My friend Anita, art quilter extraordinaire and mother of the delightful and talented Zoe, was in town for a short visit, and yesterday was gurlz day out. Our ultimate destination was the Cracked Pots garden art show at Edgefield. We stopped for lunch en route at Om Seafood on SE Powell at 70-somethingth. I bought crab at the market several months ago, but hadn't yet gotten to the adjacent Chinese restaurant. Anita and I both ordered rock cod; the fish was impeccably fresh, our dishes were tasty, attractive, and well-prepared, and the service was friendly and flawless.
Everything sold at the Cracked Pots show -- bird houses, bird baths and feeders, benches, tables and trellises, whimsical sculptures and what-have-you -- is made from recycled materials. The opposite of flawless, in a way. One artist, for instance, transformed hundreds of pieces of flatware into a single giant fork. Another built a charming tractor out of rusty god-knows-what. (That's Anita in the green top, standing to the left.) Someone else turned old kitchen drawers on edge and called them shelves. I loved it. Edgefield itself is a recycled property, the former county poor farm, repurposed by the McMenamin brothers and folded into their funky yet picturesque hotel/restaurant/pub empire.
I lusted in my heart for several items, including a 12-foot-tall fire-breathing dragon with a price tag of $8,000-ish that surely would have been the talk of Rural Street. But heron sculptures have been calling out to me consistently since we moved to town, so I could easily justify my purchase of a two-dimensional Great Blue. S/he seems perfectly at home by the marshy-looking clump of grass just in front of our porch.

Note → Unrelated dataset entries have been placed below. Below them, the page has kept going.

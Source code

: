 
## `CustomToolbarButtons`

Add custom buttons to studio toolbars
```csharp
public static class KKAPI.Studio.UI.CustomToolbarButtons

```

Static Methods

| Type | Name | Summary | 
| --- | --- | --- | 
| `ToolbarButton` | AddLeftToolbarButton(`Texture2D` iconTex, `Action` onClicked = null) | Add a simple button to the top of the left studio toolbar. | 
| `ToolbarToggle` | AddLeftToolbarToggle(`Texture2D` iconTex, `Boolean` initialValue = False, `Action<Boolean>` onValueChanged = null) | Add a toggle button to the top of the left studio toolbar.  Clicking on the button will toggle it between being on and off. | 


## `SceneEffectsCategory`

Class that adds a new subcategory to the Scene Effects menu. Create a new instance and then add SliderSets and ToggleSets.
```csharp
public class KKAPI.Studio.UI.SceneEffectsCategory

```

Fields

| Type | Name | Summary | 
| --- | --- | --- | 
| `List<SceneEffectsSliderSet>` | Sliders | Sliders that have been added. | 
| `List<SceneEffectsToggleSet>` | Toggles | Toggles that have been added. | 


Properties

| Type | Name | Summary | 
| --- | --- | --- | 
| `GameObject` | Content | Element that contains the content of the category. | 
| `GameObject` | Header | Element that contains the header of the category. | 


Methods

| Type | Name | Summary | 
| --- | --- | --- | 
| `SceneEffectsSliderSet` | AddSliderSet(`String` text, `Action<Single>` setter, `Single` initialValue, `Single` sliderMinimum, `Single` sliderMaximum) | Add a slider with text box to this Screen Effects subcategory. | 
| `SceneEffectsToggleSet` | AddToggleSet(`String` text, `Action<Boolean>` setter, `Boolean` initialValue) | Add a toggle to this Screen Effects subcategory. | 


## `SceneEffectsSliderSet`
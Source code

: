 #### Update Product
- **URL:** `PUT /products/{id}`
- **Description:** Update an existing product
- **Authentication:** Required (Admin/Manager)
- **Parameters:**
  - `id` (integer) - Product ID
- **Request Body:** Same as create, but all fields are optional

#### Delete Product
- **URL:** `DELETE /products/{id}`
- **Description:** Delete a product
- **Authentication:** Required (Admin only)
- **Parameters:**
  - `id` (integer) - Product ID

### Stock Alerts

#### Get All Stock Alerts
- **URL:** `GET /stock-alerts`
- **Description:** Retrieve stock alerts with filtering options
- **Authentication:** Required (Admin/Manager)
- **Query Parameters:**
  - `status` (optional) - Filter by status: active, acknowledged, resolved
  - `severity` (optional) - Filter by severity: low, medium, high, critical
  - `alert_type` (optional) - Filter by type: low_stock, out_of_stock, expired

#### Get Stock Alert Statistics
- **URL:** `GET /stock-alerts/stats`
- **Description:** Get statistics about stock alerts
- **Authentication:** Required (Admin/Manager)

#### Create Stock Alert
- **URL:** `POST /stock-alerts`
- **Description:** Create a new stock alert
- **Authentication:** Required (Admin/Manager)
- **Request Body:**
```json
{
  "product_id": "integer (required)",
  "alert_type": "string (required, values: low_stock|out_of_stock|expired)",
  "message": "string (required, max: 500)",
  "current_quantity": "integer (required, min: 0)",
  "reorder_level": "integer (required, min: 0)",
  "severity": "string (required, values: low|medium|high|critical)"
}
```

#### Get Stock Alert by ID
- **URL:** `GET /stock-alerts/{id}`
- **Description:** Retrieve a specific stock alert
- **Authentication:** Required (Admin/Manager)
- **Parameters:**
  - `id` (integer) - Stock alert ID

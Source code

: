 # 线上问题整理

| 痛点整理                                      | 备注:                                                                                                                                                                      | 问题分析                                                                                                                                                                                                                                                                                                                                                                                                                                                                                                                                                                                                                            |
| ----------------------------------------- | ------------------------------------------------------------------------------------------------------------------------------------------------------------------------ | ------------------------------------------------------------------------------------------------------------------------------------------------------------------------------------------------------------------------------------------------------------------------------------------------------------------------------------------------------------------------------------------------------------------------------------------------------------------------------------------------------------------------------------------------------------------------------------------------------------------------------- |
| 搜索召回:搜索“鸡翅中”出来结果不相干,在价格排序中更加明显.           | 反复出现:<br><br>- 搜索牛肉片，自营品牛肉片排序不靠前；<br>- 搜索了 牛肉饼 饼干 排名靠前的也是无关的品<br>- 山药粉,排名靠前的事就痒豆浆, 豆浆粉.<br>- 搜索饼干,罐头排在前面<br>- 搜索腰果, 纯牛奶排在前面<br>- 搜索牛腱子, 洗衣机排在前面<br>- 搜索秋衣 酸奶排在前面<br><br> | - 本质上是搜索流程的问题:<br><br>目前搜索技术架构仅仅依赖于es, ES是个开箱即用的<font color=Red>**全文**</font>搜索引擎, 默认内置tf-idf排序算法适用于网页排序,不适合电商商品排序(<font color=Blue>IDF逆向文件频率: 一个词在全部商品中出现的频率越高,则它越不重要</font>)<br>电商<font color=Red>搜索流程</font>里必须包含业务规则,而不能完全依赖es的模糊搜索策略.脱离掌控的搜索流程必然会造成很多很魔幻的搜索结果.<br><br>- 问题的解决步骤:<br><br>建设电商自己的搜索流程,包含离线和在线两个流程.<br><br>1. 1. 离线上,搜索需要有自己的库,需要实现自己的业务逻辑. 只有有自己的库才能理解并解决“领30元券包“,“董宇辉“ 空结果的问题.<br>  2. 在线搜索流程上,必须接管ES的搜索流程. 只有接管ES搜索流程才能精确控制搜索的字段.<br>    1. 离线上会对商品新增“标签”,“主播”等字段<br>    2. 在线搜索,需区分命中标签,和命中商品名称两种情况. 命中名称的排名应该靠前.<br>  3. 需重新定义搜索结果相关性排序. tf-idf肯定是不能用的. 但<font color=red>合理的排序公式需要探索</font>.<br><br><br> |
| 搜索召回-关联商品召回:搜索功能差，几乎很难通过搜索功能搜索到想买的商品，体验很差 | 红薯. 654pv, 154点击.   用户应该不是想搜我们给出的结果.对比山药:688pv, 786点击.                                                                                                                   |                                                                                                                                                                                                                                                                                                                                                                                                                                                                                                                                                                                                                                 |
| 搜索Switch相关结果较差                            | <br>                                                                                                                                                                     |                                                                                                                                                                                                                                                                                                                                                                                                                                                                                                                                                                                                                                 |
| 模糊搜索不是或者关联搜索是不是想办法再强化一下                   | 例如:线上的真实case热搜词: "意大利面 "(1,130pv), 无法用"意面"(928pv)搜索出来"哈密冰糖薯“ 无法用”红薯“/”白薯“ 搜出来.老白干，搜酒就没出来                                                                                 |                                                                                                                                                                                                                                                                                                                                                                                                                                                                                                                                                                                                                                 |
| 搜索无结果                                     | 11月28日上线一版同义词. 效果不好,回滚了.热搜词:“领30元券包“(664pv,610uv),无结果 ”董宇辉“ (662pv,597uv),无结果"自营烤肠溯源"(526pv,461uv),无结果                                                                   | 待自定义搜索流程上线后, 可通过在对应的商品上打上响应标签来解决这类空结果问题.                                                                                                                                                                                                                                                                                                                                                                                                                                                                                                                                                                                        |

On the way back from Edgefield, we made two more shopping stops. Anita wanted to go to Fabric Depot, where I have no trouble killing time. She found yardage and incidentals she needed for Zoe's wedding, while I picked up a few random items, including Shiva paintsticks, a book on using same, and a new, ergonomically-friendly pair of scissors. I resisted buying a set of plastic, pre-formed, textured sheets (op-art, triangles, ethnic motifs, etc.) specifically designed for stamping and rubbing. I'd rather hunt for random objects, though the animal skin set was actually pretty cool. I did love the bolt of day-glo orange fabric on the display marked "camouflage." In what universe?
Finally, we detoured into Portland Nursery on SE Stark. It was another Anita-driven stop, but it gave me an excuse to cruise the shade house in search of the elusive toad lily, which Grace had recommended for the spot in the backyard from which she'd rescued and transplanted three or four struggling roses. I managed to wrest two variegated tricyrtis from Cornell Farm several weeks ago (long story), but they weren't in bloom, and here were several in full, glorious flower. I bought just one, a different variety from those you can kinda see in the background here, and will plant her, I hope, tomorrow.
So, a very satisfying afternoon. Several relaxed hours with a friend, sunny but not hot weather, a good meal and new restaurant discovery all in one, plus modest indulgence in my favorite kinds of shopping: fabric/sewing notions and plants/garden stuff. The only thing missing was a side trip to Powell's, but that would have been too much of a good thing.